You will build this before every ML project. It tells you which features move together, which are redundant, and which have a relationship with your target.
np.random.seed(42)
n = 250
# Simulate a student performance dataset
study_hours = np.random.normal(4.5, 1.5, n).clip(0, 10)
sleep_hours = np.random.normal(7.0, 1.2, n).clip(4, 10)
attendance = np.random.uniform(55, 100, n)
stress = np.random.normal(5, 2, n).clip(1, 10)
score = (study_hours * 5 + attendance * 0.3 - stress * 1.5
+ np.random.normal(30, 8, n)).clip(20, 100)
prev_score = (score * 0.7 + np.random.normal(0, 10, n)).clip(20, 100)
perf_df = pd.DataFrame({
"study_hours": study_hours,
"sleep_hours": sleep_hours,
"attendance": attendance,
"stress": stress,
"score": score,
"prev_score": prev_score,
})
corr = perf_df.corr()
fig, ax = plt.subplots(figsize=(8, 6))
sns.heatmap(
corr,
annot=True,
fmt=".2f",
cmap="coolwarm",
center=0,
vmin=-1, vmax=1,
linewidths=0.5,
linecolor="white",
ax=ax
)
ax.set_title("Feature Correlation Matrix", fontsize=13, pad=12)
plt.tight_layout()
plt.savefig("correlation_heatmap.png", dpi=150, bbox_inches="tight") # or plt.show()

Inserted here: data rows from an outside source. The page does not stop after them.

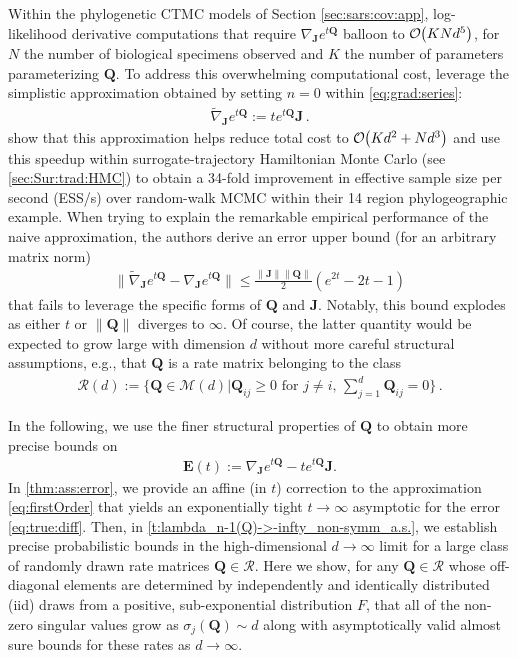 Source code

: \documentclass[9pt,twocolumn,twoside]{pnas-new}
\newcommand{\order}[1]{{\cal O}\hspace{-0.2em}\left( #1 \right)}
\newcommand{\?}{\textbf{?}}
\newcommand{\QQ}{\mathbf{Q}}
\newcommand{\JJ}{\mathbf{J}}
\newcommand{\Z}{\mathbf{E}}
\begin{document}
Within the phylogenetic CTMC models of Section \ref{sec:sars:cov:app}, log-likelihood derivative computations that require $\nabla_{\JJ} e^{t \QQ}$ balloon to $\order{KNd^5}$, for $N$ the number of biological specimens observed and $K$ the number of parameters parameterizing $\QQ$.
To address this overwhelming computational cost, \cite{magee2023random} leverage
the simplistic approximation obtained by setting $n=0$ within \eqref{eq:grad:series}:
\begin{align}\label{eq:firstOrder}
	\widetilde{\nabla}_{\JJ} e^{t\QQ} := t e^{t\QQ}\JJ   \, .
\end{align}
\cite{magee2023random} show that this approximation helps reduce total cost to $\order{Kd^2 + Nd^3}$ and use this speedup within
surrogate-trajectory Hamiltonian Monte Carlo (see \cref{sec:Sur:trad:HMC}) 
to obtain a
34-fold improvement in effective sample size per second (ESS/s) over
random-walk MCMC within their 14 region phylogeographic example.
When trying to explain the remarkable empirical performance of the naive
approximation, the authors derive an error upper
bound (for an arbitrary matrix norm)
\begin{align}\label{eq:initial:bnd}
  \lVert \widetilde{\nabla}_{\JJ}e^{t \QQ}  - \nabla_{\JJ} e^{t \QQ} \rVert
  \leq \frac{ \| \JJ \| \lVert\QQ \rVert }{2} (e^{2t} -2t-1) 
\end{align}
that fails to leverage the specific forms of $\QQ$ and $\JJ$.
Notably, this bound explodes as either $t$ or $\lVert \QQ \rVert$
diverges to $\infty$.  Of course, the latter quantity would be
expected to grow large with dimension $d$ without more careful
structural assumptions, e.g., that $\QQ$ is a rate matrix belonging to
the class
\begin{align}\label{eq:rate:mat}
  \mathcal{R}(d) :=
  \Big\{ \QQ \in {\mathcal M}(d) |
  \QQ_{ij} \geq 0 \text{ for } j \not= i ,\, \sum_{j =1}^d \QQ_{ij} = 0 \Big\} \, .
\end{align}

In the following, we use the finer structural properties of $\QQ$ to
obtain more precise bounds on
\begin{align}\label{eq:true:diff}
  \Z(t) := \nabla_\JJ e^{t \QQ} - t e^{t \QQ} \JJ.
\end{align}
In \cref{thm:ass:error}, we provide an affine (in $t$) correction to the 
approximation \eqref{eq:firstOrder} that yields an exponentially tight 
$t \to \infty$ asymptotic for the error \eqref{eq:true:diff}. Then, in 
\cref{t:lambda_n-1(Q)->-infty_non-symm_a.s.}, we establish
precise probabilistic bounds in the high-dimensional $d \to \infty$
limit for a large class of randomly drawn rate matrices
$\QQ \in \mathcal{R}$.  Here we show, for any $\QQ \in \mathcal{R}$
whose off-diagonal elements are determined by independently and identically distributed (iid) draws from a
positive, sub-exponential distribution $F$, that all of the non-zero
singular values grow as $\sigma_j(\QQ) \sim d$ along with
asymptotically valid almost sure bounds for these rates as
$d \to \infty$. 
\end{document}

Choosing the Right Colormap
- Diverging (
"coolwarm","RdBu","PiYG") — use when values have a meaningful center point (zero). Correlation matrices always use diverging. Setcenter=0. - Sequential (
"Blues","YlGnBu","Greens") — use when values go from low to high with no meaningful zero (sales totals, counts, frequencies). Never use sequential for correlation — negative correlations will be invisible. - Never use
"jet"or"rainbow"— they have perceptual discontinuities that introduce false patterns and are not accessible to colorblind readers.

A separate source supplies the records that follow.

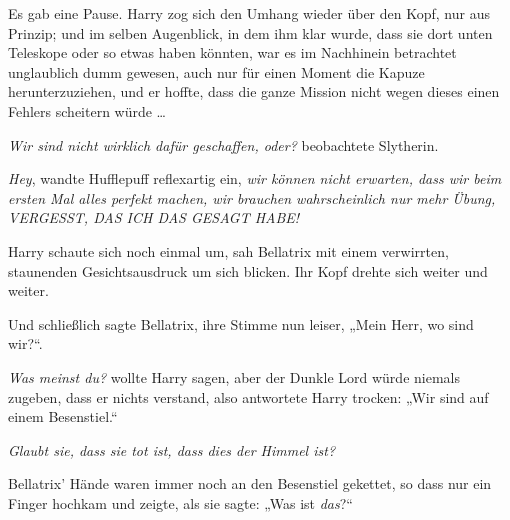 Es gab eine Pause. Harry zog sich den Umhang wieder über den Kopf, nur aus Prinzip; und im selben Augenblick, in dem ihm klar wurde, dass sie dort unten Teleskope oder so etwas haben könnten, war es im Nachhinein betrachtet unglaublich dumm gewesen, auch nur für einen Moment die Kapuze herunterzuziehen, und er hoffte, dass die ganze Mission nicht wegen dieses einen Fehlers scheitern würde …

\emph{Wir sind nicht wirklich dafür geschaffen, oder?} beobachtete Slytherin.

\emph{Hey}, wandte Hufflepuff reflexartig ein, \emph{wir können nicht erwarten, dass wir beim ersten Mal alles perfekt machen, wir brauchen wahrscheinlich nur mehr Übung, VERGESST, DAS ICH DAS GESAGT HABE!}

Harry schaute sich noch einmal um, sah Bellatrix mit einem verwirrten, staunenden Gesichtsausdruck um sich blicken. Ihr Kopf drehte sich weiter und weiter.

Und schließlich sagte Bellatrix, ihre Stimme nun leiser,
„Mein Herr, wo sind wir?“.

\emph{Was meinst du?} wollte Harry sagen, aber der Dunkle Lord würde niemals zugeben, dass er nichts verstand, also antwortete Harry trocken:
„Wir sind auf einem Besenstiel.“

\emph{Glaubt sie, dass sie tot ist, dass dies der Himmel ist?}

Bellatrix’ Hände waren immer noch an den Besenstiel gekettet, so dass nur ein Finger hochkam und zeigte, als sie sagte:
„Was ist \emph{das}?“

Masking the Upper Triangle¶
A correlation matrix is symmetric — the value at [i, j] equals the value at [j, i]. Displaying both triangles doubles the visual information without adding insight. Masking the upper triangle removes the redundancy and makes the matrix easier to scan.
import numpy as np
mask = np.triu(np.ones_like(corr, dtype=bool))
fig, ax = plt.subplots(figsize=(8, 6))
sns.heatmap(
corr,
mask=mask,
annot=True,
fmt=".2f",
cmap="coolwarm",
center=0,
vmin=-1, vmax=1,
linewidths=0.5,
linecolor="white",
square=True,
ax=ax
)
ax.set_title("Lower-Triangle Correlation Matrix", fontsize=13, pad=12)
plt.tight_layout()
plt.savefig("correlation_lower_triangle.png", dpi=150, bbox_inches="tight") # or plt.show()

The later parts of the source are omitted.